⟨

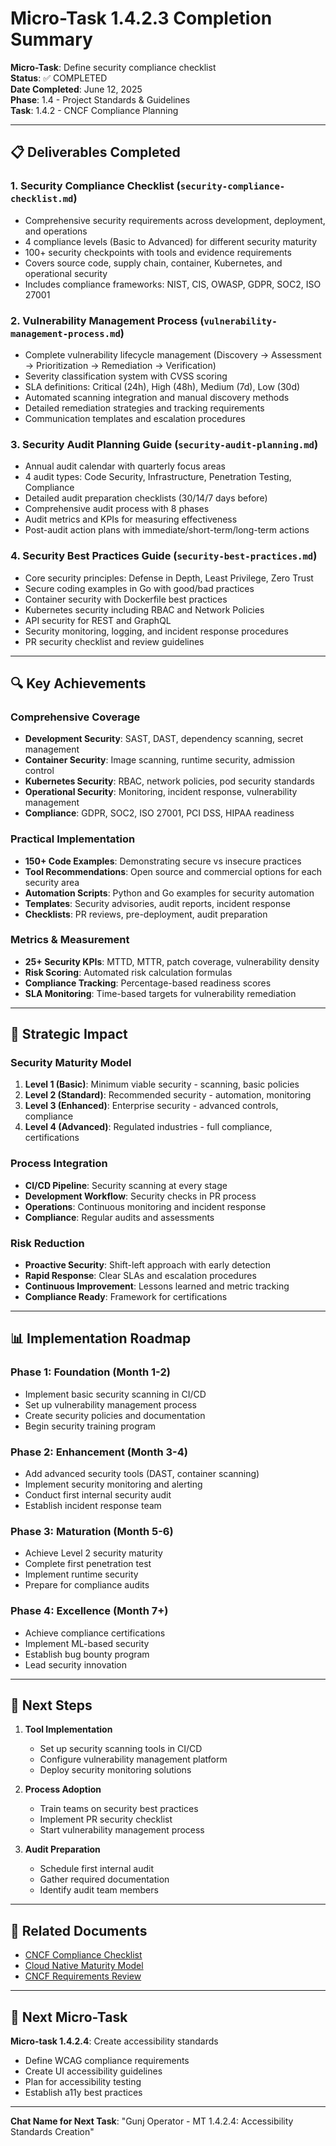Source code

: # Micro-Task 1.4.2.3 Completion Summary

**Micro-Task**: Define security compliance checklist  
**Status**: ✅ COMPLETED  
**Date Completed**: June 12, 2025  
**Phase**: 1.4 - Project Standards & Guidelines  
**Task**: 1.4.2 - CNCF Compliance Planning  

---

## 📋 Deliverables Completed

### 1. Security Compliance Checklist (`security-compliance-checklist.md`)
- Comprehensive security requirements across development, deployment, and operations
- 4 compliance levels (Basic to Advanced) for different security maturity
- 100+ security checkpoints with tools and evidence requirements
- Covers source code, supply chain, container, Kubernetes, and operational security
- Includes compliance frameworks: NIST, CIS, OWASP, GDPR, SOC2, ISO 27001

### 2. Vulnerability Management Process (`vulnerability-management-process.md`)
- Complete vulnerability lifecycle management (Discovery → Assessment → Prioritization → Remediation → Verification)
- Severity classification system with CVSS scoring
- SLA definitions: Critical (24h), High (48h), Medium (7d), Low (30d)
- Automated scanning integration and manual discovery methods
- Detailed remediation strategies and tracking requirements
- Communication templates and escalation procedures

### 3. Security Audit Planning Guide (`security-audit-planning.md`)
- Annual audit calendar with quarterly focus areas
- 4 audit types: Code Security, Infrastructure, Penetration Testing, Compliance
- Detailed audit preparation checklists (30/14/7 days before)
- Comprehensive audit process with 8 phases
- Audit metrics and KPIs for measuring effectiveness
- Post-audit action plans with immediate/short-term/long-term actions

### 4. Security Best Practices Guide (`security-best-practices.md`)
- Core security principles: Defense in Depth, Least Privilege, Zero Trust
- Secure coding examples in Go with good/bad practices
- Container security with Dockerfile best practices
- Kubernetes security including RBAC and Network Policies
- API security for REST and GraphQL
- Security monitoring, logging, and incident response procedures
- PR security checklist and review guidelines

---

## 🔍 Key Achievements

### Comprehensive Coverage
- **Development Security**: SAST, DAST, dependency scanning, secret management
- **Container Security**: Image scanning, runtime security, admission control
- **Kubernetes Security**: RBAC, network policies, pod security standards
- **Operational Security**: Monitoring, incident response, vulnerability management
- **Compliance**: GDPR, SOC2, ISO 27001, PCI DSS, HIPAA readiness

### Practical Implementation
- **150+ Code Examples**: Demonstrating secure vs insecure practices
- **Tool Recommendations**: Open source and commercial options for each security area
- **Automation Scripts**: Python and Go examples for security automation
- **Templates**: Security advisories, audit reports, incident response
- **Checklists**: PR reviews, pre-deployment, audit preparation

### Metrics & Measurement
- **25+ Security KPIs**: MTTD, MTTR, patch coverage, vulnerability density
- **Risk Scoring**: Automated risk calculation formulas
- **Compliance Tracking**: Percentage-based readiness scores
- **SLA Monitoring**: Time-based targets for vulnerability remediation

---

## 🎯 Strategic Impact

### Security Maturity Model
1. **Level 1 (Basic)**: Minimum viable security - scanning, basic policies
2. **Level 2 (Standard)**: Recommended security - automation, monitoring
3. **Level 3 (Enhanced)**: Enterprise security - advanced controls, compliance
4. **Level 4 (Advanced)**: Regulated industries - full compliance, certifications

### Process Integration
- **CI/CD Pipeline**: Security scanning at every stage
- **Development Workflow**: Security checks in PR process
- **Operations**: Continuous monitoring and incident response
- **Compliance**: Regular audits and assessments

### Risk Reduction
- **Proactive Security**: Shift-left approach with early detection
- **Rapid Response**: Clear SLAs and escalation procedures
- **Continuous Improvement**: Lessons learned and metric tracking
- **Compliance Ready**: Framework for certifications

---

## 📊 Implementation Roadmap

### Phase 1: Foundation (Month 1-2)
- Implement basic security scanning in CI/CD
- Set up vulnerability management process
- Create security policies and documentation
- Begin security training program

### Phase 2: Enhancement (Month 3-4)
- Add advanced security tools (DAST, container scanning)
- Implement security monitoring and alerting
- Conduct first internal security audit
- Establish incident response team

### Phase 3: Maturation (Month 5-6)
- Achieve Level 2 security maturity
- Complete first penetration test
- Implement runtime security
- Prepare for compliance audits

### Phase 4: Excellence (Month 7+)
- Achieve compliance certifications
- Implement ML-based security
- Establish bug bounty program
- Lead security innovation

---

## 🔄 Next Steps

1. **Tool Implementation**
   - Set up security scanning tools in CI/CD
   - Configure vulnerability management platform
   - Deploy security monitoring solutions

2. **Process Adoption**
   - Train teams on security best practices
   - Implement PR security checklist
   - Start vulnerability management process

3. **Audit Preparation**
   - Schedule first internal audit
   - Gather required documentation
   - Identify audit team members

---

## 📎 Related Documents

- [CNCF Compliance Checklist](./cncf-compliance-checklist.md)
- [Cloud Native Maturity Model](./cloud-native-maturity-model-plan.md)
- [CNCF Requirements Review](./cncf-project-requirements-review.md)

---

## 🚀 Next Micro-Task

**Micro-task 1.4.2.4**: Create accessibility standards
- Define WCAG compliance requirements
- Create UI accessibility guidelines
- Plan for accessibility testing
- Establish a11y best practices

---

**Chat Name for Next Task**: 
"Gunj Operator - MT 1.4.2.4: Accessibility Standards Creation"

⟩

_Task item_:
Your response must consist of the lines from the beginning of the data through the line containing "- Post-audit action", transcribed exactly, with no pictures.

_Exercise answer_:
Source code

: # Micro-Task 1.4.2.3 Completion Summary

**Micro-Task**: Define security compliance checklist  
**Status**: ✅ COMPLETED  
**Date Completed**: June 12, 2025  
**Phase**: 1.4 - Project Standards & Guidelines  
**Task**: 1.4.2 - CNCF Compliance Planning  

---

## 📋 Deliverables Completed

### 1. Security Compliance Checklist (`security-compliance-checklist.md`)
- Comprehensive security requirements across development, deployment, and operations
- 4 compliance levels (Basic to Advanced) for different security maturity
- 100+ security checkpoints with tools and evidence requirements
- Covers source code, supply chain, container, Kubernetes, and operational security
- Includes compliance frameworks: NIST, CIS, OWASP, GDPR, SOC2, ISO 27001

### 2. Vulnerability Management Process (`vulnerability-management-process.md`)
- Complete vulnerability lifecycle management (Discovery → Assessment → Prioritization → Remediation → Verification)
- Severity classification system with CVSS scoring
- SLA definitions: Critical (24h), High (48h), Medium (7d), Low (30d)
- Automated scanning integration and manual discovery methods
- Detailed remediation strategies and tracking requirements
- Communication templates and escalation procedures

### 3. Security Audit Planning Guide (`security-audit-planning.md`)
- Annual audit calendar with quarterly focus areas
- 4 audit types: Code Security, Infrastructure, Penetration Testing, Compliance
- Detailed audit preparation checklists (30/14/7 days before)
- Comprehensive audit process with 8 phases
- Audit metrics and KPIs for measuring effectiveness
- Post-audit action plans with immediate/short-term/long-term actions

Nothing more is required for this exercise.